In de binnenspiegel van de Toyota bekijk ik mezelf meerdere keren zorgelijk. Die wallen.Die kleine oogjes. Ik zie er moe uit . En wat staat dat mondje smal en met die mondhoeken zo naar beneden. Tjeesz. Ik vervolg mijn weg al grimassen makend met mijn gezichtsspieren om het geheel levendiger en florisanter te laten ogen. Af en toe check ik in de spiegel. Wanneer ik grote ogen maak en mn lippen enigszinds tuit is dat een lichte verbetering. Maar zo ga ik niet bij het gesprek zitten, want echt een ontspannen indruk maak je er niet door. 

Een baan voor vier jaar. En daarna ... het botte werkbijltje erbij neergooien en met een stel afstandsbedieningen in een ivoren toren de wereld en zijn bewoners verontwaardigd beschimpen als een Archie Bunker  2.0

Los van geld verdienen en mezelf dienstbaar maken. Los ook van de vanzelfsprekendheid van alles maar aan kunnen. Dat dan ook wel weer. Hallo verval.

Ik ben er . Mooi op tijd. Daar staat het gebouw waar ik wezen moet. Ik heb nog een paar sterke pepermuntjes genomen. De telefoon op vliegtuigstand gezet. Zelfverzekerd bel ik aan. Stel mezelf voor aan twee mensen. De één wil een hand. De ander niet. Er is immers nog een pandemie. Ik ga zitten en er wordt gevraagd of ik wat wil drinken en of ik het heb kunnen vinden.  'Nee. Ik niet. Maar Google wel, Dus ben ik daar maar achter gaan rijden.' Als niemand lacht kan ik het nu al schudden.

Het gesprek liep niet bijzonder, maar het zou toch el es kunnen zijn dat ze me aannemen. Tuurlijk ook wel weer goed, en wie weet ook wel weer een verrijking, een verandering van werkkring, maar pffff...




dinsdag 17 augustus 2021

Nog even Mieren


Als God een mier is, dan zou dat voor mij een zeer onaangename verrassing zijn, Want dan kom ik vast niet in de hemel. Ik heb in mijn leven namelijk nogal wat mieren gedood. Met de hak op de diertjes gestampt heb ik. Stamp stamp., en dan stevig draaien met m'n volle 75 kilo gewicht.
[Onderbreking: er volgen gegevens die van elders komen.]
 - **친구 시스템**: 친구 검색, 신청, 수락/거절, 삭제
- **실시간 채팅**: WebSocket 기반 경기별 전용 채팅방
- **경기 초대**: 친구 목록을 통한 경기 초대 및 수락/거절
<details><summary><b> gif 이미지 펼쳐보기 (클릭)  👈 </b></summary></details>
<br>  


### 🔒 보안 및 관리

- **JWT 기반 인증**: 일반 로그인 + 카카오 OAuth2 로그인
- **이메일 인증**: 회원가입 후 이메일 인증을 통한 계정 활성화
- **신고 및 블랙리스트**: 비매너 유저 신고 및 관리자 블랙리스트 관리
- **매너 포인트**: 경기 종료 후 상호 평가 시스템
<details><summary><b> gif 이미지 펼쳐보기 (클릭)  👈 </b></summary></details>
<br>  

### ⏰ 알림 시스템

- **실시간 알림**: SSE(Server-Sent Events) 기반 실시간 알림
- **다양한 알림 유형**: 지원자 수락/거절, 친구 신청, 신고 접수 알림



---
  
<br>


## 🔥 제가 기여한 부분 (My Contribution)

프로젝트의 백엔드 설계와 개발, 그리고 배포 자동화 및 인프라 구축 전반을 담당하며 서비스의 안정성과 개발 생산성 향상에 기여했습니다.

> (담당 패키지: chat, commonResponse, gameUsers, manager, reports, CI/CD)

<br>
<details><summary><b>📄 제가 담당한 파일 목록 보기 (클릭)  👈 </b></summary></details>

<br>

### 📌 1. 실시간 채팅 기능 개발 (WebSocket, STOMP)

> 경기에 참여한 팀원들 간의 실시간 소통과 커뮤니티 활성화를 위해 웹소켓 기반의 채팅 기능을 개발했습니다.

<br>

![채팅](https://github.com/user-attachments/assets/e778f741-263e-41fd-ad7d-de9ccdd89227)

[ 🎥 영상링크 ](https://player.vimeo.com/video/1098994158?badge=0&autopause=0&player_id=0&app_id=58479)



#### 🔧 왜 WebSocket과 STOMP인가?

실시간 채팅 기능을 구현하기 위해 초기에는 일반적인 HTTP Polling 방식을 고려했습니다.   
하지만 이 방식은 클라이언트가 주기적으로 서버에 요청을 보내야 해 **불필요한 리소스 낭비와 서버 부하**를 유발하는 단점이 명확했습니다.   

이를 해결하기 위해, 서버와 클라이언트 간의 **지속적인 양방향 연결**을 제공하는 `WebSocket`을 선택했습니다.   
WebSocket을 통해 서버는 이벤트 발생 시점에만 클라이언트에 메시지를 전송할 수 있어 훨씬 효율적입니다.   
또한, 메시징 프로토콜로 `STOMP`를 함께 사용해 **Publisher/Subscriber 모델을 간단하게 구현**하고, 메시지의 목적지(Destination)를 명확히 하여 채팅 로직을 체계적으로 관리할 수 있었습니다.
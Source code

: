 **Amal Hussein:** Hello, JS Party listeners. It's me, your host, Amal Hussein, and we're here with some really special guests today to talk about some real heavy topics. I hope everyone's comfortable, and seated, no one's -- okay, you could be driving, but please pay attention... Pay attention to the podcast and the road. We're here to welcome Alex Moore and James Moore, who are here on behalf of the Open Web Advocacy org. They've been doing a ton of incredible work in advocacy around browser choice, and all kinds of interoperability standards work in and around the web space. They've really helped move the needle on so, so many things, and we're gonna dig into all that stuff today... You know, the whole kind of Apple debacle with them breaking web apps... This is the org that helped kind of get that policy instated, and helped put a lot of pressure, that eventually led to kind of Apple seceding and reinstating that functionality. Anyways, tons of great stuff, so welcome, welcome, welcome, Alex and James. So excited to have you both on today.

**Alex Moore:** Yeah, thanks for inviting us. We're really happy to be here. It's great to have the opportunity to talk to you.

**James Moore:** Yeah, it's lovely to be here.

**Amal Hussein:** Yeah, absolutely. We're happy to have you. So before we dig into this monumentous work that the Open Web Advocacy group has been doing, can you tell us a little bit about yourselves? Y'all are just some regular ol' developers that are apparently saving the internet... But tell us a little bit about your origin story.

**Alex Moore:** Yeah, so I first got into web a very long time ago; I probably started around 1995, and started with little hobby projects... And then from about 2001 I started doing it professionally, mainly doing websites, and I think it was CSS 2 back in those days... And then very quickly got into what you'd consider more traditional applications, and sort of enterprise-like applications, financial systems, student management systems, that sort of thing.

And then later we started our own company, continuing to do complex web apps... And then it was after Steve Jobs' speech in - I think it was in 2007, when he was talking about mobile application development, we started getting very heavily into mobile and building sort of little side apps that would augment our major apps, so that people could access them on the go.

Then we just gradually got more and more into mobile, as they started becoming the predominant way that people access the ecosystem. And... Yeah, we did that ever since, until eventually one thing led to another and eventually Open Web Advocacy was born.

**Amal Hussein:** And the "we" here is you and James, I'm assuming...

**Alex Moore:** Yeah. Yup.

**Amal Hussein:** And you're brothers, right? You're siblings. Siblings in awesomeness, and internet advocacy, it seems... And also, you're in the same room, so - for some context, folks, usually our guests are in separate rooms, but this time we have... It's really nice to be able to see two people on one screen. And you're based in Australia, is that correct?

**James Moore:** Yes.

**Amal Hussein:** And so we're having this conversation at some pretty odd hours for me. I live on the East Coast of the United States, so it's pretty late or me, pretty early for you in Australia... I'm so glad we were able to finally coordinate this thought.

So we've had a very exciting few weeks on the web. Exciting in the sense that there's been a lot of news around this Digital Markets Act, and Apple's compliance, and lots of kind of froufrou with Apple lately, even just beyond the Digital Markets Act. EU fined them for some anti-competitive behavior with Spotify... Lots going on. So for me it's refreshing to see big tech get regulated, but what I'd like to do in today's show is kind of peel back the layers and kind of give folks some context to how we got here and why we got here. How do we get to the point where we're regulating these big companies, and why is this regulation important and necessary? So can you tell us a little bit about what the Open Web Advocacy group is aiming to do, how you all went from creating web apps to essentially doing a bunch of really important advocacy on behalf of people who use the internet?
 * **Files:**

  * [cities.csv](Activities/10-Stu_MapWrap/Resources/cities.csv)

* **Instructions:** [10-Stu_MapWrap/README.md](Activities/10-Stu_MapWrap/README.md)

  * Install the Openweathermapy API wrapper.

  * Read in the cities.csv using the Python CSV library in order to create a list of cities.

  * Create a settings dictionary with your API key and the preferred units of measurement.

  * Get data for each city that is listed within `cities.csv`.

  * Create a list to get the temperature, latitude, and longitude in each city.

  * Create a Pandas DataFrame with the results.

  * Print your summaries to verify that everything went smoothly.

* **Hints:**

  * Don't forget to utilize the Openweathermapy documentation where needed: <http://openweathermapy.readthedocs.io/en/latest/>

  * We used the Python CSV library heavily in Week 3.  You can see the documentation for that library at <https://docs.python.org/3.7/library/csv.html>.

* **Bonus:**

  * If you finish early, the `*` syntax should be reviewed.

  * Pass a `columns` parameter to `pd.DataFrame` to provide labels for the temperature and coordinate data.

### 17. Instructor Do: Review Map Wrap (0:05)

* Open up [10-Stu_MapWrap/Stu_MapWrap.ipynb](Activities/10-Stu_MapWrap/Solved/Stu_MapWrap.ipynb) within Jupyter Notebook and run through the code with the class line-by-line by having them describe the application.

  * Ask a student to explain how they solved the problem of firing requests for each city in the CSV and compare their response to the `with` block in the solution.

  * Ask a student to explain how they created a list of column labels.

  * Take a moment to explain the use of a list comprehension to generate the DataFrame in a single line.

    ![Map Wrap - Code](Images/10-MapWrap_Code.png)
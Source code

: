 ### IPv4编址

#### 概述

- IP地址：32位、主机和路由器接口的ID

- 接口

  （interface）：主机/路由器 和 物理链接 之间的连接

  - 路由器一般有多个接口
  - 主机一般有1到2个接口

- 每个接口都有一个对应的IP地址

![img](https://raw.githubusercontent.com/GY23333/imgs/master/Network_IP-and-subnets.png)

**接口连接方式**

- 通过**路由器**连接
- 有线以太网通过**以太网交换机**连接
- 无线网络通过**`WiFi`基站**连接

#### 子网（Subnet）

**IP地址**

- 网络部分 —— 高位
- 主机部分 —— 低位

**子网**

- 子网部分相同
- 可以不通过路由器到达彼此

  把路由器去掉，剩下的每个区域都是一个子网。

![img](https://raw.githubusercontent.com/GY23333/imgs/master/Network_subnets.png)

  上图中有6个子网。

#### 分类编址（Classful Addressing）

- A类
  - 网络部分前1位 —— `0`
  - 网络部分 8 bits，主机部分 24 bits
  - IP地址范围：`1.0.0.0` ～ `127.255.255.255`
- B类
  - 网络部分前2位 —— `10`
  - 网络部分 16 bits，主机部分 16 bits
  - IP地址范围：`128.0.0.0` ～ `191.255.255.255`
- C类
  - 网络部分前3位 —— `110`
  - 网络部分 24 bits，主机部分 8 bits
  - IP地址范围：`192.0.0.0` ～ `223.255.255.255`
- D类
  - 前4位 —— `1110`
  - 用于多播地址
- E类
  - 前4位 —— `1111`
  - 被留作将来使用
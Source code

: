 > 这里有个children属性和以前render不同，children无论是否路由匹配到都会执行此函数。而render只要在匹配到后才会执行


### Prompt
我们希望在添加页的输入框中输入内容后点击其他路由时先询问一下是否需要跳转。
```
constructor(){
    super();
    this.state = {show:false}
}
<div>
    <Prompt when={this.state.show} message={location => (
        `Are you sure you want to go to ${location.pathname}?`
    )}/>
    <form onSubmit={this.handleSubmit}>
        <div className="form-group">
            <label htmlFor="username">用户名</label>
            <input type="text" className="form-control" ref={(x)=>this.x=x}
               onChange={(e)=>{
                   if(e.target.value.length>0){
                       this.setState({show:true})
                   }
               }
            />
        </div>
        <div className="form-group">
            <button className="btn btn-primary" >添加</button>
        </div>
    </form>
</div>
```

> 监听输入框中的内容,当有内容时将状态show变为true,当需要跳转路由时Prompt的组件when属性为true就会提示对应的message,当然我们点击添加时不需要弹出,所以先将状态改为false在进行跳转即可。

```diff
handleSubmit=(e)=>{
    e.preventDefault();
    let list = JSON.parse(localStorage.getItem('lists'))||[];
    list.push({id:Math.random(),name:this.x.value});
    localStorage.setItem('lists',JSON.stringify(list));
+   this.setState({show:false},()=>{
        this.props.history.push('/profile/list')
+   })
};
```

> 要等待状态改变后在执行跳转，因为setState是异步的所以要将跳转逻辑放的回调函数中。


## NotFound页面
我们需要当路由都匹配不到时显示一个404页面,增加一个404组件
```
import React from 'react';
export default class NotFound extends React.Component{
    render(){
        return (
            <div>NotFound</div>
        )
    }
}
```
Maar dat tilde ik mn voet op en dan dribbelde dat wat verbouwereerd tuttuttut gewoon verder! Ik heb een mierenverdelgercarrière die er op zich zijn mag, maar die vaak niet het gewenste resultaat opleverde. Dat wil zeggen, dat ze zich niet makkelijk lieten vernietigen. 

Ik verdelgde niet voor de lol, laat dat duidelijk zijn. Ik deed dat omdat ons terras begon te verzakken en het werkelijk tot jeukens toe wemelde van die 'nijvere werkertjes'zoals ze genoemd worden. Overigens heb ik vaker onderzoek gedaan naar de bezigheden en activiteiten van mieren  en ik ben tot de ontnuchterende conclusie gekomen dat de beestjes ook vaak bij God niet weten wat ze aan het doen zijn. "Ijverig ijsberen", dat lijken ze te doen. Doen alsof ze het druk hebben. 

Na natuurvriendelijke pogingen te hebben ondernomen om de beestjes weg te jagen begon ik, toen dit niet werkte overgestapt op gifsoorten waar nooit een goedkeuringssticker op zal komen te staan van welke milieu-organisatie dan ook.

Het was mieren pesten. Toegangswegen voor mieren heb ik dichtgegooid met zand, nikkelen muntjes heb ik geplaatst ( alweer zo'n OMA WEET RAAD methode die niet werkt) Koffiedrap heb ik gestrooid.zoals een tipgeefster op het internet meegaf;  kokend water goot ik over kolonies, mierenlokdoosjes heb ik neergezet, en uiteindelijk gifspray gekocht. Dat laatste bleek effectief. Eigenaardig was wel dat er daarna nog wèl mierjes verschenen, maar die waren dat een hele maat kleiner. En na nog een keer gifsprayen werden ze nóg kleiner. Alsof het een verjongingskuur was, die ik ze had gegeven.